• **Problem**: Please transcribe each of the records exactly as given.

*** Available data

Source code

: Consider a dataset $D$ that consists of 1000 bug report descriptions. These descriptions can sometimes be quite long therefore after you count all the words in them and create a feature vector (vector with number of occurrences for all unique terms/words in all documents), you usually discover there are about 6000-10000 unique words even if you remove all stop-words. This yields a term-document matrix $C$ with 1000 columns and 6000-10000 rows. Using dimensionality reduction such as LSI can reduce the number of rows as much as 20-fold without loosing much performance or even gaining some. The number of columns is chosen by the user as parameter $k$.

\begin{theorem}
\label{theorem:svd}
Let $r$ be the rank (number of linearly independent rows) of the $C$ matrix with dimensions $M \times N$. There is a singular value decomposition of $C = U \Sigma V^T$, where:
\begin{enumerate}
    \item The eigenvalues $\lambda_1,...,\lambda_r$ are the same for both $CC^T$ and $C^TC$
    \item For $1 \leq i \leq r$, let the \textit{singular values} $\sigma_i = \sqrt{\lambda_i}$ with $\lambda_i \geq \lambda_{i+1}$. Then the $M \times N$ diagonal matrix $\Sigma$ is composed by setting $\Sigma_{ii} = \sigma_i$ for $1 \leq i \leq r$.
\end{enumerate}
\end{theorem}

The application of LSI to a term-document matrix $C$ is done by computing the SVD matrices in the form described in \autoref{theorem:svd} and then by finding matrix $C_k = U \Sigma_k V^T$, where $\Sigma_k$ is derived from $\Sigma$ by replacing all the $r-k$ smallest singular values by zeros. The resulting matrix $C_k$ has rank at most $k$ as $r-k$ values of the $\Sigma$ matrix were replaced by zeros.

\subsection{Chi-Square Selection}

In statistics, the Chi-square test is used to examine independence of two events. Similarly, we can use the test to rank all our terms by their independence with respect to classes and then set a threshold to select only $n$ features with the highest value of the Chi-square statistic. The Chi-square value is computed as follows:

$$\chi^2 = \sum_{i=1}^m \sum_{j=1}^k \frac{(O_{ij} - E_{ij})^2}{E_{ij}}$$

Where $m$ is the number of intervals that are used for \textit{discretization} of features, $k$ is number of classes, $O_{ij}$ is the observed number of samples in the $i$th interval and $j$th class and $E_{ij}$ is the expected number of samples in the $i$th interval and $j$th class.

******

• **Reply to the exercise**:
Source code

: Consider a dataset $D$ that consists of 1000 bug report descriptions. These descriptions can sometimes be quite long therefore after you count all the words in them and create a feature vector (vector with number of occurrences for all unique terms/words in all documents), you usually discover there are about 6000-10000 unique words even if you remove all stop-words. This yields a term-document matrix $C$ with 1000 columns and 6000-10000 rows. Using dimensionality reduction such as LSI can reduce the number of rows as much as 20-fold without loosing much performance or even gaining some. The number of columns is chosen by the user as parameter $k$.

\begin{theorem}
\label{theorem:svd}
Let $r$ be the rank (number of linearly independent rows) of the $C$ matrix with dimensions $M \times N$. There is a singular value decomposition of $C = U \Sigma V^T$, where:
\begin{enumerate}
    \item The eigenvalues $\lambda_1,...,\lambda_r$ are the same for both $CC^T$ and $C^TC$
    \item For $1 \leq i \leq r$, let the \textit{singular values} $\sigma_i = \sqrt{\lambda_i}$ with $\lambda_i \geq \lambda_{i+1}$. Then the $M \times N$ diagonal matrix $\Sigma$ is composed by setting $\Sigma_{ii} = \sigma_i$ for $1 \leq i \leq r$.
\end{enumerate}
\end{theorem}

The application of LSI to a term-document matrix $C$ is done by computing the SVD matrices in the form described in \autoref{theorem:svd} and then by finding matrix $C_k = U \Sigma_k V^T$, where $\Sigma_k$ is derived from $\Sigma$ by replacing all the $r-k$ smallest singular values by zeros. The resulting matrix $C_k$ has rank at most $k$ as $r-k$ values of the $\Sigma$ matrix were replaced by zeros.

\subsection{Chi-Square Selection}

In statistics, the Chi-square test is used to examine independence of two events. Similarly, we can use the test to rank all our terms by their independence with respect to classes and then set a threshold to select only $n$ features with the highest value of the Chi-square statistic. The Chi-square value is computed as follows:

$$\chi^2 = \sum_{i=1}^m \sum_{j=1}^k \frac{(O_{ij} - E_{ij})^2}{E_{ij}}$$

Where $m$ is the number of intervals that are used for \textit{discretization} of features, $k$ is number of classes, $O_{ij}$ is the observed number of samples in the $i$th interval and $j$th class and $E_{ij}$ is the expected number of samples in the $i$th interval and $j$th class.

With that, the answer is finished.